Each line of the data that includes "from" must be copied.

↓↓↓

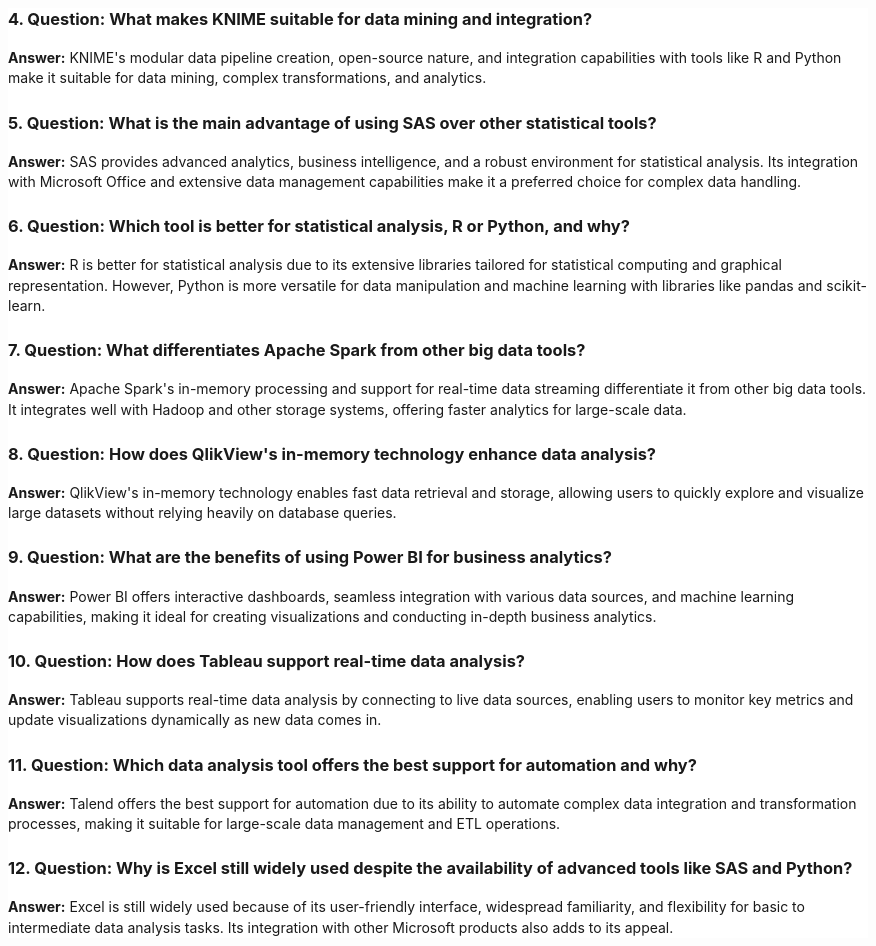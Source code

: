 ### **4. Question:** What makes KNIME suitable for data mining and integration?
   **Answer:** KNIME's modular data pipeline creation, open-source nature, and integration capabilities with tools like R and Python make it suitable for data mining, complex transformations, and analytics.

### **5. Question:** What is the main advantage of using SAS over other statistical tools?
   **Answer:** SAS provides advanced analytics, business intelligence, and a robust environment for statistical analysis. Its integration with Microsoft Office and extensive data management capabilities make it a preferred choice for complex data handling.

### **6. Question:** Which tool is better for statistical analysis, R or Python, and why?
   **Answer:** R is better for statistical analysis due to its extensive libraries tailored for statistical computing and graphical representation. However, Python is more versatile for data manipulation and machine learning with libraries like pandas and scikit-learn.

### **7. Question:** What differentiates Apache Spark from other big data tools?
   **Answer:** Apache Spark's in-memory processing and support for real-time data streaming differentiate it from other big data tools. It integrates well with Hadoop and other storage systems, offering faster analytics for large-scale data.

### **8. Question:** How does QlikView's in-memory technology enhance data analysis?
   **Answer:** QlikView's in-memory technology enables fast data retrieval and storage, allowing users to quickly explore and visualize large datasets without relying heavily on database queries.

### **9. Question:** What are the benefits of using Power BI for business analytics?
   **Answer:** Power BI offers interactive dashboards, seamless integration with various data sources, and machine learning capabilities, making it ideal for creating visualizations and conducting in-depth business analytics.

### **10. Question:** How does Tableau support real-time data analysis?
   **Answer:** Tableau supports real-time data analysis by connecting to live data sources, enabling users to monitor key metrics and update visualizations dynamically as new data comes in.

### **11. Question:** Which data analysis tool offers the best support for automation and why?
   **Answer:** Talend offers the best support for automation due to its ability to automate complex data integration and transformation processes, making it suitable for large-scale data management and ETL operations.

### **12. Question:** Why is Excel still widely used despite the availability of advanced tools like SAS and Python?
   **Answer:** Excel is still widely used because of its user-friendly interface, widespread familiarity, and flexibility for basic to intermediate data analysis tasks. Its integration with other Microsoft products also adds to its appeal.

↑↑↑

Written response>
### **7. Question:** What differentiates Apache Spark from other big data tools?
   **Answer:** Apache Spark's in-memory processing and support for real-time data streaming differentiate it from other big data tools. It integrates well with Hadoop and other storage systems, offering faster analytics for large-scale data.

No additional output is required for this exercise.